Among one of the worst offenders in unnecessary spending, he said, is the High-Speed Rail system, which he claims is actually breaking the law.
“The High-Speed Rail was supposed to be paid one-third by the state, one-third by the private sector, one-third from the federal government; and right now there is no federal money … but they continue to fund this thing. It was supposed to cost $35 billion. It’s going to cost $98.1 billion, and I think that’s still a low number. So on day one (as the State Controller) I am going to cut funding on that and save us $100 billion.”
He thinks that the state government as it stands is not being responsible to the people because of special interest groups.
Comparatively, he states on his campaign website, “I have not and will not take union, corporate, or special interest money. This campaign is 100% grassroots funded by hardworking taxpayers like you.”
With his businessman experience and serving as the board of directors for some non-profit organizations, Roditis thinks California needs to change the way it functions in many aspects.
“We can do government better and cheaper. We can actually create more revenue by opening up the engine of the economy so that people can get back to work.”
Roditis wants to streamline projects and increase high-paying jobs in local communities, as well as remove unnecessary bureaucrats.
For instance, many California residents know how bad a lot of road conditions are, but the added tax always seem to be insufficient to fix this problem. Roditis said he is going to be looking at CalTran, since it only spends about 20% of the collected money on fixing the roads. For the same kind of road-repair work, it costs Californians four times as much compared with Texas.

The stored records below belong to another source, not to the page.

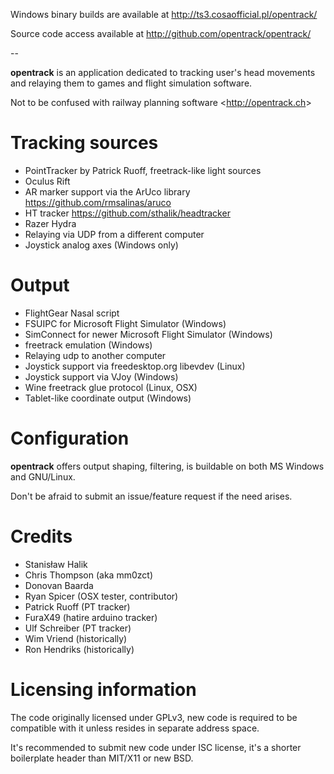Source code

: 
Windows binary builds are available at <http://ts3.cosaofficial.pl/opentrack/>

Source code access available at <http://github.com/opentrack/opentrack/>

--

**opentrack** is an application dedicated to tracking user's head
movements and relaying them to games and flight simulation software.

Not to be confused with railway planning software <<http://opentrack.ch>>

# Tracking sources

- PointTracker by Patrick Ruoff, freetrack-like light sources
- Oculus Rift
- AR marker support via the ArUco library <https://github.com/rmsalinas/aruco>
- HT tracker <https://github.com/sthalik/headtracker>
- Razer Hydra
- Relaying via UDP from a different computer
- Joystick analog axes (Windows only)

# Output

- FlightGear Nasal script
- FSUIPC for Microsoft Flight Simulator (Windows)
- SimConnect for newer Microsoft Flight Simulator (Windows)
- freetrack emulation (Windows)
- Relaying udp to another computer
- Joystick support via freedesktop.org libevdev (Linux)
- Joystick support via VJoy (Windows)
- Wine freetrack glue protocol (Linux, OSX)
- Tablet-like coordinate output (Windows)

# Configuration

**opentrack** offers output shaping, filtering, is buildable on
both MS Windows and GNU/Linux.

Don't be afraid to submit an issue/feature request if the need arises.

# Credits

- Stanisław Halik
- Chris Thompson (aka mm0zct)
- Donovan Baarda
- Ryan Spicer (OSX tester, contributor)
- Patrick Ruoff (PT tracker)
- FuraX49 (hatire arduino tracker)
- Ulf Schreiber (PT tracker)
- Wim Vriend (historically)
- Ron Hendriks (historically)

# Licensing information

The code originally licensed under GPLv3, new code is required to be
compatible with it unless resides in separate address space.

It's recommended to submit new code under ISC license, it's a shorter
boilerplate header than MIT/X11 or new BSD.
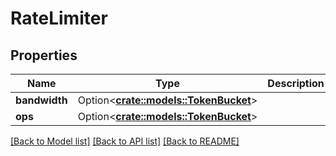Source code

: # RateLimiter

## Properties

Name | Type | Description | Notes
------------ | ------------- | ------------- | -------------
**bandwidth** | Option<[**crate::models::TokenBucket**](TokenBucket.md)> |  | [optional]
**ops** | Option<[**crate::models::TokenBucket**](TokenBucket.md)> |  | [optional]

[[Back to Model list]](../README.md#documentation-for-models) [[Back to API list]](../README.md#documentation-for-api-endpoints) [[Back to README]](../README.md)


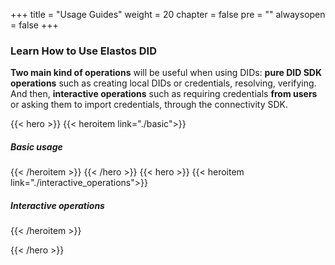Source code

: 

+++
title = "Usage Guides"
weight = 20
chapter = false
pre = ""
alwaysopen = false
+++

### Learn How to Use Elastos DID

**Two main kind of operations** will be useful when using DIDs: **pure DID SDK operations** such as creating local DIDs or credentials, resolving, verifying. And then, **interactive operations** such as requiring credentials **from users** or asking them to import credentials, through the connectivity SDK.

{{< hero >}}
    {{< heroitem link="./basic">}}
        <h5>Basic usage</h5>
    {{< /heroitem >}}
{{< /hero >}}
{{< hero >}}
    {{< heroitem link="./interactive_operations">}}
        <h5>Interactive operations</h5>
    {{< /heroitem >}}

{{< /hero >}}
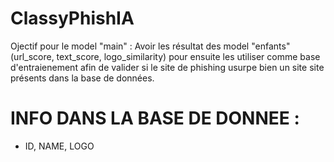 # ClassyPhishIA

Ojectif pour le model "main" : Avoir les résultat des model "enfants" (url_score, text_score, logo_similarity) pour ensuite les utiliser comme base d'entraienement afin de valider si le site de phishing
usurpe bien un site site présents dans la base de données.

# INFO DANS LA BASE DE DONNEE :
- ID, NAME, LOGO
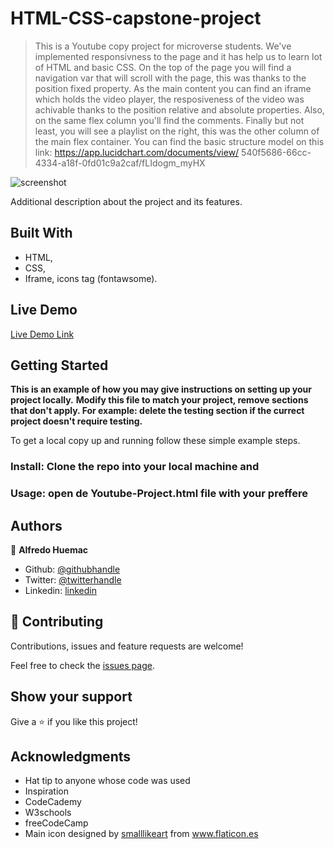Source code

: # HTML-CSS-capstone-project

> This is a Youtube copy project for microverse students. We've implemented responsivness to the page and it has help us to learn lot of HTML and basic CSS. On the top of the page you will 
find a navigation var that will scroll with the page, this was thanks to the position fixed property. As the main content you can find an iframe which holds the video player, the 
resposiveness of the video was achivable thanks to the position relative and absolute properties. Also, on the same flex column you'll find the comments. Finally but not least, you will see 
a playlist on the right, this was the other column of the main flex container. You can find the basic structure model on this link: https://app.lucidchart.com/documents/view/
540f5686-66cc-4334-a18f-0fd01c9a2caf/fLIdogm_myHX

![screenshot]()

Additional description about the project and its features.

## Built With

- HTML,
- CSS,
- Iframe, icons tag (fontawsome).

## Live Demo

[Live Demo Link]()


## Getting Started

**This is an example of how you may give instructions on setting up your project locally.**
**Modify this file to match your project, remove sections that don't apply. For example: delete the testing section if the currect project doesn't require testing.**


To get a local copy up and running follow these simple example steps.

### Install: Clone the repo into your local machine and 

### Usage: open de Youtube-Project.html file with your preffere



## Authors

👤 **Alfredo Huemac**

- Github: [@githubhandle](https://github.com/Huemac-Alfredo)
- Twitter: [@twitterhandle](https://twitter.com/AlfredoHuemac)
- Linkedin: [linkedin](https://www.linkedin.com/in/huemac-alfredo-c%C3%B3rdova-torres-b28986136/)

## 🤝 Contributing

Contributions, issues and feature requests are welcome!

Feel free to check the [issues page](https://github.com/JbirdL86/Youtube-Project/issues).

## Show your support

Give a ⭐️ if you like this project!

## Acknowledgments

- Hat tip to anyone whose code was used
- Inspiration
- CodeCademy
- W3schools
- freeCodeCamp
- Main icon designed by <a href="https://www.flaticon.es/icono-gratis/bonsai_1500021" title="smalllikeart">smalllikeart</a> from <a href="https://www.flaticon.es/" title="Flaticon"> www.flaticon.es</a>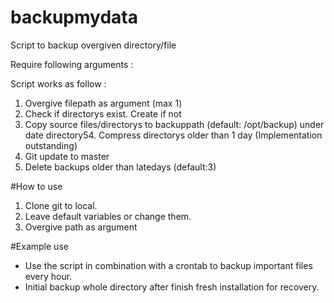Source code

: # backupmydata
Script to backup overgiven directory/file

Require following arguments : 


Script works as follow :
1. Overgive filepath as argument (max 1)
2. Check if directorys exist. Create if not
3. Copy source files/directorys to backuppath (default: /opt/backup) under date directory54. Compress directorys older than 1 day (Implementation outstanding)
5. Git update to master
6. Delete backups older than latedays (default:3)

#How to use
1. Clone git to local.
2. Leave default variables or change them.
3. Overgive path as argument

#Example use
- Use the script in combination with a crontab to backup important files every hour.
- Initial backup whole directory after finish fresh installation for recovery.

Roditis wants to change these policies and find new ways of doing things. He also stated that hiring more employees won’t be necessary; on the contrary, he prefers to let the local agencies handle their own taxes to satisfy their own needs. He called this Trickle-up-Taxation, which is going back to how California government used to do things before The Great Depression.
He used Los Angeles as an example: “Los Angeles, just like every other county, has its unique issues and problems. Wouldn’t it make more sense to allow Los Angeles to have more flexibility to meet the demands of their residents? Shouldn’t they keep the bulk of the money they pay in taxes so they can use it to fix their roads, parks, address the homeless issues, reinvest in schools and community center, and build more affordable housing?
“From my business experience to my experience as a city commissioner in Anaheim, and in the world of charity, I want to bring my passions to making a better community for all people,” he concluded.